Indian equity markets continued their positive momentum on September 9, rising for the fifth consecutive session and the Nifty index reclaiming the 50-day Exponential Moving Average (EMA) near 24,800.
Additionally, Foreign Institutional Investors (FIIs) turned buyers, with over ₹2,000 crore in cash inflows.
Will Nifty rally past the 25,000 mark on Wednesday? SEBI-registered analysts shared the trade setup for September 10 on Stocktwits.
Wednesday Trade Setup
Analyst Mayank Singh Chandel noted that the Nifty index formed a Doji-like candlestick on the daily chart on Tuesday, signaling indecision between bulls and bears at higher levels. However, the index is trading above all key moving averages, indicating a strengthening trend.

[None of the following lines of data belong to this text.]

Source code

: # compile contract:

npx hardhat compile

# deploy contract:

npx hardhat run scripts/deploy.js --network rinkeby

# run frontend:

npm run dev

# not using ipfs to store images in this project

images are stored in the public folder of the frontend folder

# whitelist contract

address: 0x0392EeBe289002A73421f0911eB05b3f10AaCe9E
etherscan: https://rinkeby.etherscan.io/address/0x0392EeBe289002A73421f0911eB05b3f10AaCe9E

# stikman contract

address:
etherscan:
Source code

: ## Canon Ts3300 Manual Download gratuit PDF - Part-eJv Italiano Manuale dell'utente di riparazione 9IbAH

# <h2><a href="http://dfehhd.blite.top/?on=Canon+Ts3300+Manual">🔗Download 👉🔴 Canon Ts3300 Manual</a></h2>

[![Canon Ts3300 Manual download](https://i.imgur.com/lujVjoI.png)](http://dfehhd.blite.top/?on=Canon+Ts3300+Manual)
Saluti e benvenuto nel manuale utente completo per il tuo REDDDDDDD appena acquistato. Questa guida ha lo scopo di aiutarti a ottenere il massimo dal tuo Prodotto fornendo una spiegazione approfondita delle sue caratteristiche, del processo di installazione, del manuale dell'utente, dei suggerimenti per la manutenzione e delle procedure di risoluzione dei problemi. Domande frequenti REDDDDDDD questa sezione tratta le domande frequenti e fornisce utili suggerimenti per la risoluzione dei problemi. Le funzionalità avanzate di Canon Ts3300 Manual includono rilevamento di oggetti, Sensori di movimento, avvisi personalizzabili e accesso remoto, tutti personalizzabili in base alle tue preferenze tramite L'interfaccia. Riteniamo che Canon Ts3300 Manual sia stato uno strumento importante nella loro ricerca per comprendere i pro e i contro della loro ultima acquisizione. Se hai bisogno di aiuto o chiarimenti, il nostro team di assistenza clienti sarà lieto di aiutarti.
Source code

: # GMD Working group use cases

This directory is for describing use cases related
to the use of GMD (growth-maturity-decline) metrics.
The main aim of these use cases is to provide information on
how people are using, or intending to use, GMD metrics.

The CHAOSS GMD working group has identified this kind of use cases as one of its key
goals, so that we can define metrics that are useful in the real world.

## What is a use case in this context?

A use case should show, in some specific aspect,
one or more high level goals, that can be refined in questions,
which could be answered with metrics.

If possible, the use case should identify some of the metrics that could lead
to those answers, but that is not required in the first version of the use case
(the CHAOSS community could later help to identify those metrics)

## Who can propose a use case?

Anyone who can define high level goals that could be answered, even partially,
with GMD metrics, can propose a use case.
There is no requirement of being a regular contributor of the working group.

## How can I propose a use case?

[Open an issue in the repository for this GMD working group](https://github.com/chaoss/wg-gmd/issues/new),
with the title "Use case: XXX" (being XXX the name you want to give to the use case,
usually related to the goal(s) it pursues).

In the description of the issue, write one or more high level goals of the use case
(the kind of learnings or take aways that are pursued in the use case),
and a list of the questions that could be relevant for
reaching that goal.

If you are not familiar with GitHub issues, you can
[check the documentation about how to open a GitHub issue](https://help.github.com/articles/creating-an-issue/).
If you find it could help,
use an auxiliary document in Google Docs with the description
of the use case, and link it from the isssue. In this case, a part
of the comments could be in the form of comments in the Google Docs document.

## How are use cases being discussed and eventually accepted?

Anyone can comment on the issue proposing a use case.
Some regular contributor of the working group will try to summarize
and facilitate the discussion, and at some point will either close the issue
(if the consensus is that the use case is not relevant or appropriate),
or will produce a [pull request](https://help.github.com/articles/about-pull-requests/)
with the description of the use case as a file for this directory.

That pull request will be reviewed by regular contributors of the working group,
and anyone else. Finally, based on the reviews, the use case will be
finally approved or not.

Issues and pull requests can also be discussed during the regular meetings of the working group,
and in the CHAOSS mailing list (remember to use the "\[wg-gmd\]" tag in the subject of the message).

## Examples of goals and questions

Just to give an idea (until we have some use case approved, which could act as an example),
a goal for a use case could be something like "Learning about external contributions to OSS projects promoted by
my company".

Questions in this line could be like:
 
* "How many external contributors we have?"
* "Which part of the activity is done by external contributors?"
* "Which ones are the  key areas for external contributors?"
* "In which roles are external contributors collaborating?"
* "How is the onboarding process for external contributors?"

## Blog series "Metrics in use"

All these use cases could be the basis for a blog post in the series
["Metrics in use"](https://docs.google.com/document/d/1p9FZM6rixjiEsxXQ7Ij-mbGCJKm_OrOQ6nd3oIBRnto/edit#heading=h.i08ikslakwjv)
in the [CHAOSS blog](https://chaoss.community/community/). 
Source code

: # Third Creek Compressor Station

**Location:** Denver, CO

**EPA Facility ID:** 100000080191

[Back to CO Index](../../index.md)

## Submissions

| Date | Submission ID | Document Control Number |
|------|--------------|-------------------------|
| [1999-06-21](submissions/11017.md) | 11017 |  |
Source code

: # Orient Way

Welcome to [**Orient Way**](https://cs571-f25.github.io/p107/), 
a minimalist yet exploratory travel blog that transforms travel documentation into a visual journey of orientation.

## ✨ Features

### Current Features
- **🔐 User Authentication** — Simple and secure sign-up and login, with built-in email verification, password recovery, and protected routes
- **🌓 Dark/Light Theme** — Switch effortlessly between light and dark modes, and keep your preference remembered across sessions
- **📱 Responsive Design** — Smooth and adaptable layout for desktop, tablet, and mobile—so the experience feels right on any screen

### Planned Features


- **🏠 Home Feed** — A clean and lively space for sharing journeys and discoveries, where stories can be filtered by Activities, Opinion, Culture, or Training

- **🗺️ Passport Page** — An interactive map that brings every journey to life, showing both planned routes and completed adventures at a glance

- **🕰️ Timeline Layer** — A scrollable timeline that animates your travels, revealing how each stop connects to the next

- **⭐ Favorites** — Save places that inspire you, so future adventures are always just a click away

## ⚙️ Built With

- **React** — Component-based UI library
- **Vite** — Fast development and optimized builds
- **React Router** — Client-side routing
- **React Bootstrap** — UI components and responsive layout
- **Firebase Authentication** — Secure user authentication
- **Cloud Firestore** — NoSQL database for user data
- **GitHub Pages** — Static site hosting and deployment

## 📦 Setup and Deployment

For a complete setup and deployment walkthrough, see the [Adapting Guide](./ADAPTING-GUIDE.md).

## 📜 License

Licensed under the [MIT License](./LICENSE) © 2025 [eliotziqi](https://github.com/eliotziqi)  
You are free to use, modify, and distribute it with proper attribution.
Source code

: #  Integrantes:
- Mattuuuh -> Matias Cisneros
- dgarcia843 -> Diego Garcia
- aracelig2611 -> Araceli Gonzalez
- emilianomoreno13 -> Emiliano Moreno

He believes that a breakout above the 25,000–25,150 zone is crucial to trigger fresh buying and negate the lower high–lower low structure. The Relative Strength Index (RSI) stands at 53.55 with a bullish crossover, showing improving momentum.
Levels To Watch
• Immediate Support: 24,750
• Crucial Support Zone: 24,620 – 24,520
• Immediate Resistance: 24,900
• Key Breakout Zone: 25,000-25150
• Next Upside Target (if breakout holds): 25,500
Chandel concluded that Nifty is building a base for a potential upside breakout. The index needs to sustain above 24,800 to maintain bullish momentum, while a decisive close above 25,150 could unlock a rally towards 25,500. However, failure to cross this zone could lead to consolidation between 24,700 and 24,950 in the near term, he added.
Arun Mantri highlighted that the Nifty index had retraced above significant resistance levels and now faced the acid test at 25,000. If the index moves above 25,000, a steep short-covering rally is likely. Mantri added that the short-term support has shifted around 24,700.
Varunkumar Patel said that after a long gap, FIIs turned buyers in the cash market. In F&O, they cut some net index shorts but built fresh index call shorts, showing caution. Globally, a risk-on mood persists with strong momentum across emerging markets, driven by global strength. Optimism surrounding potential GST rate cuts could provide a significant boost to consumption-driven sectors.
Derivatives data shows that the Put-Call Ratio (PCR) has risen over 1, indicating the market has slipped into an overbought zone. Patel advised traders to watch for volatility in the near term. He added that one must avoid overtrading and stick to quality names with tight stop-loss discipline.